#### Given records

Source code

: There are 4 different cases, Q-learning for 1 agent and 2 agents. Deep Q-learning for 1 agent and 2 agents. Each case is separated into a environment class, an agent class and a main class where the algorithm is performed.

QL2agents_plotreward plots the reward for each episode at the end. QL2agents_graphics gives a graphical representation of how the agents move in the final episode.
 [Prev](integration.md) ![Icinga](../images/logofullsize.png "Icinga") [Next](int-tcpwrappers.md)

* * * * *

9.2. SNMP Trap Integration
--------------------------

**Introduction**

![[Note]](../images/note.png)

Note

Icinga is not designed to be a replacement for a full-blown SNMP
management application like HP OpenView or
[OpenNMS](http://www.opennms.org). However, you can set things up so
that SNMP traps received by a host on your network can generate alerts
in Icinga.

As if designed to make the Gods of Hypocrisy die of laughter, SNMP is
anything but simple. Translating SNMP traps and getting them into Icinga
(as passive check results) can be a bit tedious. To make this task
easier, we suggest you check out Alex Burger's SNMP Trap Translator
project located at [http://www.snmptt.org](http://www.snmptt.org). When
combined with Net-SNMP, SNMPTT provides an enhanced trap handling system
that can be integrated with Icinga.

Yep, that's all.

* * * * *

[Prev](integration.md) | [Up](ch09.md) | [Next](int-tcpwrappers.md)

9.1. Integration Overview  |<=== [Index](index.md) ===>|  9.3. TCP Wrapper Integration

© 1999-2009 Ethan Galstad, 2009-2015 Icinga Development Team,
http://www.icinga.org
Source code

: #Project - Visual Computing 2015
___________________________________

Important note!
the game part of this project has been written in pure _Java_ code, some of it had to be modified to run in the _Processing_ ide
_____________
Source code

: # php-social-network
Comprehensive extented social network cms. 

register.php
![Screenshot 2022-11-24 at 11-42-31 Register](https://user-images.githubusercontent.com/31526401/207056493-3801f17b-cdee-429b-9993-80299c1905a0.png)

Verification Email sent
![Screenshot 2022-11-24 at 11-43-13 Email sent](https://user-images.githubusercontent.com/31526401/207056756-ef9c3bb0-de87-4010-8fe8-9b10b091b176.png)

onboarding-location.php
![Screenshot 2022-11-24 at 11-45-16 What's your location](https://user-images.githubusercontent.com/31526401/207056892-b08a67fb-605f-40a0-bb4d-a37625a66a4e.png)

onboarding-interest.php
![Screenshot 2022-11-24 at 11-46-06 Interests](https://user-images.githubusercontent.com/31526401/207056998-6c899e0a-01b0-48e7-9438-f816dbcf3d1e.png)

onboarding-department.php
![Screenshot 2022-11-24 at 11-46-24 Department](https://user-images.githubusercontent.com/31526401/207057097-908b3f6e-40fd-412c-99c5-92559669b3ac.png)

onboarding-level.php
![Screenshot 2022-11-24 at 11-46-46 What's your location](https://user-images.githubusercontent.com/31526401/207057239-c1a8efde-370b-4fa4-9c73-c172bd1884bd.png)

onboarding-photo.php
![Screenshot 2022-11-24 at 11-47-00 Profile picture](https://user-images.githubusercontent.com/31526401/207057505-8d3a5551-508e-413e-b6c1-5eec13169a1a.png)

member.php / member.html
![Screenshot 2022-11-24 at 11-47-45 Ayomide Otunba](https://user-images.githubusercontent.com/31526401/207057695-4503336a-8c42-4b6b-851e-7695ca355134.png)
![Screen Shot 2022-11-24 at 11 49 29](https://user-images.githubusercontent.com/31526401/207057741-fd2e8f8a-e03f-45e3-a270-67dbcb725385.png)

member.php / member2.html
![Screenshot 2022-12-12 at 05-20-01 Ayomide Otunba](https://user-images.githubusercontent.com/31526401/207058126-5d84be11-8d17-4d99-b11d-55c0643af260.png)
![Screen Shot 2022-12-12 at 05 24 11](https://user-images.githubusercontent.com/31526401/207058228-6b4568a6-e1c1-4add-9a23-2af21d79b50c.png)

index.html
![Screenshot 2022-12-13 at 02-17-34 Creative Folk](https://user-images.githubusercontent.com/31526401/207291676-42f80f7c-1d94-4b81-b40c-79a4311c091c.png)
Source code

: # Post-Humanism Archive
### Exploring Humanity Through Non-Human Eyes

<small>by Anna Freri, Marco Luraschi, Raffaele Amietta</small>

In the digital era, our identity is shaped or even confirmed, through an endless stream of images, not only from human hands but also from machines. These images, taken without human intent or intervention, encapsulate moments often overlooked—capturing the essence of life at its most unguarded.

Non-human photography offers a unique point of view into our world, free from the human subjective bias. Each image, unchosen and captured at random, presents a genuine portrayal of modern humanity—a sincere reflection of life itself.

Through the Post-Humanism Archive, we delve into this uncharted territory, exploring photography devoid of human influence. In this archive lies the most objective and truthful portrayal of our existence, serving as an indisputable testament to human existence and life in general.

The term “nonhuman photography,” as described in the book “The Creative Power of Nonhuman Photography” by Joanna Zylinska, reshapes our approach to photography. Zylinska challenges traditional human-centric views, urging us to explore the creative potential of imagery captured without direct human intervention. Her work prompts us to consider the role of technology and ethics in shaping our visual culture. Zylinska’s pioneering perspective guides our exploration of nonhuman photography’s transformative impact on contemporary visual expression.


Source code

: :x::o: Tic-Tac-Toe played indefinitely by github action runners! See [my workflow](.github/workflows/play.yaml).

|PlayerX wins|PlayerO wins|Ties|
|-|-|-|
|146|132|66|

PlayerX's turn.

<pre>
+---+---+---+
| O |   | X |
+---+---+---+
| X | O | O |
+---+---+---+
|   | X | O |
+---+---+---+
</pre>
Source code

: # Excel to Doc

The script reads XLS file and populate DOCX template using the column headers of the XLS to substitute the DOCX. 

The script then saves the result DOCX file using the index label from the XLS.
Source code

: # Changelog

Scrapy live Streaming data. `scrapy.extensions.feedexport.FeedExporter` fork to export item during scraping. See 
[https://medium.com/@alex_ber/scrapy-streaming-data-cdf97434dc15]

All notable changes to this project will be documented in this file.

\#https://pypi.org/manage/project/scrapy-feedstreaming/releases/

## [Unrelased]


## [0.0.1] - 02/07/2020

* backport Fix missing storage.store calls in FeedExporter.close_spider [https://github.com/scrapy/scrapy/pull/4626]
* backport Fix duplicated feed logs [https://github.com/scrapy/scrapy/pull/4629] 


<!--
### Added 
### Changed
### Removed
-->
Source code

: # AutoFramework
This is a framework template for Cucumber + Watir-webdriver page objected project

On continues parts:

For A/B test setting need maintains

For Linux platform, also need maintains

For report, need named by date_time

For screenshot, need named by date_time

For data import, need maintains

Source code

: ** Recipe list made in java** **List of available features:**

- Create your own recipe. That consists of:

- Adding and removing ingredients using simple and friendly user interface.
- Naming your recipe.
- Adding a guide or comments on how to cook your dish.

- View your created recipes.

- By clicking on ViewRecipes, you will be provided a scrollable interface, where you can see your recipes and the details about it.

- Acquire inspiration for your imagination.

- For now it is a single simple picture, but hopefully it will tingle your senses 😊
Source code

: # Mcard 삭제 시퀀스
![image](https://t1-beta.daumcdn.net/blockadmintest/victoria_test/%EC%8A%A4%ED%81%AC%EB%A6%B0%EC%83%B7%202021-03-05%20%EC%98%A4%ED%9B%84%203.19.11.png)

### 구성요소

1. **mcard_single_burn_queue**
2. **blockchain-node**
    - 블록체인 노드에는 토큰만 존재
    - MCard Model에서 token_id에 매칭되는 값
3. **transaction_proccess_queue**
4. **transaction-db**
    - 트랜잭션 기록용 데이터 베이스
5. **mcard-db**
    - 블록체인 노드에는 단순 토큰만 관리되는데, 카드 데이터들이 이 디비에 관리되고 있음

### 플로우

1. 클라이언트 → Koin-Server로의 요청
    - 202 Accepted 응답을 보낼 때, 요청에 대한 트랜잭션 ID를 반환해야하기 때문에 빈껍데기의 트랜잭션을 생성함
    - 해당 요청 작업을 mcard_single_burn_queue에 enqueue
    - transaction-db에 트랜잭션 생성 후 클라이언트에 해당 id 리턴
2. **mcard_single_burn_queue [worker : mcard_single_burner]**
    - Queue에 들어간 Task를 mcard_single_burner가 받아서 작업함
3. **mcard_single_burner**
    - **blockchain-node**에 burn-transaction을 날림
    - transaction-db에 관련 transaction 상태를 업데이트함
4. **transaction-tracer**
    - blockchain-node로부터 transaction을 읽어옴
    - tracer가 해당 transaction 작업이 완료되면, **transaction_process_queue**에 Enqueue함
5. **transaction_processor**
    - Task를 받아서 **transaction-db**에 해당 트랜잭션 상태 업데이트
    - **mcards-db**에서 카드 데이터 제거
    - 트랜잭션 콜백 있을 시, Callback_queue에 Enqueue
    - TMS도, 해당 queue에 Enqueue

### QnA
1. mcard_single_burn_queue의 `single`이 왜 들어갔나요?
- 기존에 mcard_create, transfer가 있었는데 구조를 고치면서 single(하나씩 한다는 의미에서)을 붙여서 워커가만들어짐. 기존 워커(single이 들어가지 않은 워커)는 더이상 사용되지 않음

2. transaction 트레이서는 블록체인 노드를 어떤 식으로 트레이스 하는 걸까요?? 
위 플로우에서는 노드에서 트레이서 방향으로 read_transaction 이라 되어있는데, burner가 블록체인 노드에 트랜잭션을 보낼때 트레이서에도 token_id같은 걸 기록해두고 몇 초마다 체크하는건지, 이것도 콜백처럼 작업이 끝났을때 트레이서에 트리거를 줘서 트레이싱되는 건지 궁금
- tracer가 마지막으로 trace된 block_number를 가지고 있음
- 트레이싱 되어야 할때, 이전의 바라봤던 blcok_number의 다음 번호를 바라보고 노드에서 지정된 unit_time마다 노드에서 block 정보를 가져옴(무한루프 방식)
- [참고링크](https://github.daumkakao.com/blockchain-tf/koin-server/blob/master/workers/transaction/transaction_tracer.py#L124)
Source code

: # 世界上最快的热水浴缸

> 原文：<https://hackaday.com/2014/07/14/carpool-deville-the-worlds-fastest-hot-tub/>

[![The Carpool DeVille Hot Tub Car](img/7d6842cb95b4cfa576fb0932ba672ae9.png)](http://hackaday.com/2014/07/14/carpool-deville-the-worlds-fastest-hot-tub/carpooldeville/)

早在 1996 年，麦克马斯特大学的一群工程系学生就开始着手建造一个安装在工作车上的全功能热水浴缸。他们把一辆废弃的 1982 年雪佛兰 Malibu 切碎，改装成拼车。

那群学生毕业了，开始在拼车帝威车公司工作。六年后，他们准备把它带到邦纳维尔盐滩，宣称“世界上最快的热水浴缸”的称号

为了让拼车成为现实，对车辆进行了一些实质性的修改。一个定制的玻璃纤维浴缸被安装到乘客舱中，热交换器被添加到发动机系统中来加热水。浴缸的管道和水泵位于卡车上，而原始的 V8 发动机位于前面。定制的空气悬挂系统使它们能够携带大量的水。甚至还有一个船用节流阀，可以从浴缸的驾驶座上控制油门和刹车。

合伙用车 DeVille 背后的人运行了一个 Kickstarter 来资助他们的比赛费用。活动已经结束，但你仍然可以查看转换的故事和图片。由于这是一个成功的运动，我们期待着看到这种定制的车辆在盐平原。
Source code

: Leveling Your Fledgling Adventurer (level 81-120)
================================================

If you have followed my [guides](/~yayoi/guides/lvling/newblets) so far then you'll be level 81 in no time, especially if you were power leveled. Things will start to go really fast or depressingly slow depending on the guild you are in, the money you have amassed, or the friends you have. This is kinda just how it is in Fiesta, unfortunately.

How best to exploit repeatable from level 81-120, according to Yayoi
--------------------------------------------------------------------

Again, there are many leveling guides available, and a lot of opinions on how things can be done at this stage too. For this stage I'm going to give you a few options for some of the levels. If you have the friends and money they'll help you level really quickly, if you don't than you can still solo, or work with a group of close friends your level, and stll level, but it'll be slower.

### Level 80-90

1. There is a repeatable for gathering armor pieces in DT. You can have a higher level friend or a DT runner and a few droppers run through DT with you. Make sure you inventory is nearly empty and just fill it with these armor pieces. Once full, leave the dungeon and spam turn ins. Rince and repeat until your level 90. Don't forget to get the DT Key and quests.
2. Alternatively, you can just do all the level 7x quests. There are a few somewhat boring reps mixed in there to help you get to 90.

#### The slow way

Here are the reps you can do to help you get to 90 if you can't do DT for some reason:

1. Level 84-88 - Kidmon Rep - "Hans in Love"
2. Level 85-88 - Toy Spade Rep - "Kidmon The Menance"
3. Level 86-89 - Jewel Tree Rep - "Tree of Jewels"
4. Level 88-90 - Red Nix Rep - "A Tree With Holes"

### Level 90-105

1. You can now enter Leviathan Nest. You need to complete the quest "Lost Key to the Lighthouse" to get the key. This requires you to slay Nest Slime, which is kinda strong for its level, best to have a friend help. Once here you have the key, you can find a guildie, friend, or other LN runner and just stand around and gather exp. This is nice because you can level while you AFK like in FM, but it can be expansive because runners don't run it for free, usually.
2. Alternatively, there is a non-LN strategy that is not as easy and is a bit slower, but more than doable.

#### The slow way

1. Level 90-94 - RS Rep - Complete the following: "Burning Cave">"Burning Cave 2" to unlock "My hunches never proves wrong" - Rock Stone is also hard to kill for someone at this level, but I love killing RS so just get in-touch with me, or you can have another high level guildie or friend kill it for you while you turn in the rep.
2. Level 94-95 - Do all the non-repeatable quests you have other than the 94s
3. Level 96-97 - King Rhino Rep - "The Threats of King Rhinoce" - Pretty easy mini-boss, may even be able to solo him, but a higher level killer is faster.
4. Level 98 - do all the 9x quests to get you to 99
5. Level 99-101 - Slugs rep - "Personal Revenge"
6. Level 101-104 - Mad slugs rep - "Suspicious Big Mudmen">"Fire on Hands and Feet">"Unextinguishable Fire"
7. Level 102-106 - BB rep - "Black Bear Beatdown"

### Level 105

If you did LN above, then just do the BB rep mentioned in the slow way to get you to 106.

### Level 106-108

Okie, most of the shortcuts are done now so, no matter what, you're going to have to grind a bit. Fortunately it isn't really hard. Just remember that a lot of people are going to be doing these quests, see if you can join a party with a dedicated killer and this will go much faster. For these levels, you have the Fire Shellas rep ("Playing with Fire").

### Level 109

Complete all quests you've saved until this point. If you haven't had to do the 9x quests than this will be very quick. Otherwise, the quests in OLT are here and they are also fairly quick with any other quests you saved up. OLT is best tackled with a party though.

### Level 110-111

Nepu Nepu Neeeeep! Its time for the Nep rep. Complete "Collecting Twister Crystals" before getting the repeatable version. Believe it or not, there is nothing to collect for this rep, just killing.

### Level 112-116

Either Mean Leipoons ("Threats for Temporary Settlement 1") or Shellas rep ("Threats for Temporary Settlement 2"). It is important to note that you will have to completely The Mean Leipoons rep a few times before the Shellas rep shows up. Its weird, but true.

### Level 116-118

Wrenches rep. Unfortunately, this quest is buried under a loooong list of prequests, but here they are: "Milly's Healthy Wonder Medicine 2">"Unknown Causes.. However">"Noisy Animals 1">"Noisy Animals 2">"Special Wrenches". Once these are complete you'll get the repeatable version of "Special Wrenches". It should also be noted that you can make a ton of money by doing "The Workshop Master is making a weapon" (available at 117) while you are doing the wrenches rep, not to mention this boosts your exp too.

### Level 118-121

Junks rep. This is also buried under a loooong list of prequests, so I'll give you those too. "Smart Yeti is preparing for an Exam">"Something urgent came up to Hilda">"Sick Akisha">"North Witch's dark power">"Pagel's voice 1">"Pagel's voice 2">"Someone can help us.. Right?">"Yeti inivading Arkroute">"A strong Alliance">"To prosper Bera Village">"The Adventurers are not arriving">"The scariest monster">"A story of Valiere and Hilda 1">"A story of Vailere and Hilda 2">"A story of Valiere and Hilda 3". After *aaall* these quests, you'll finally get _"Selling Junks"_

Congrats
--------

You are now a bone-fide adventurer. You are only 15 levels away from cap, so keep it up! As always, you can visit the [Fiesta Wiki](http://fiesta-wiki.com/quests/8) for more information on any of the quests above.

########

Task directions: Could you restate word for word the lines above from the one containing "2022-11-24 at 11-46-06" through the one containing "2022-11-24 at 11 49", both included, and nothing else?

Answer for this exercise:
![Screenshot 2022-11-24 at 11-46-06 Interests](https://user-images.githubusercontent.com/31526401/207056998-6c899e0a-01b0-48e7-9438-f816dbcf3d1e.png)

onboarding-department.php
![Screenshot 2022-11-24 at 11-46-24 Department](https://user-images.githubusercontent.com/31526401/207057097-908b3f6e-40fd-412c-99c5-92559669b3ac.png)

onboarding-level.php
![Screenshot 2022-11-24 at 11-46-46 What's your location](https://user-images.githubusercontent.com/31526401/207057239-c1a8efde-370b-4fa4-9c73-c172bd1884bd.png)

onboarding-photo.php
![Screenshot 2022-11-24 at 11-47-00 Profile picture](https://user-images.githubusercontent.com/31526401/207057505-8d3a5551-508e-413e-b6c1-5eec13169a1a.png)

member.php / member.html
![Screenshot 2022-11-24 at 11-47-45 Ayomide Otunba](https://user-images.githubusercontent.com/31526401/207057695-4503336a-8c42-4b6b-851e-7695ca355134.png)
![Screen Shot 2022-11-24 at 11 49 29](https://user-images.githubusercontent.com/31526401/207057741-fd2e8f8a-e03f-45e3-a270-67dbcb725385.png)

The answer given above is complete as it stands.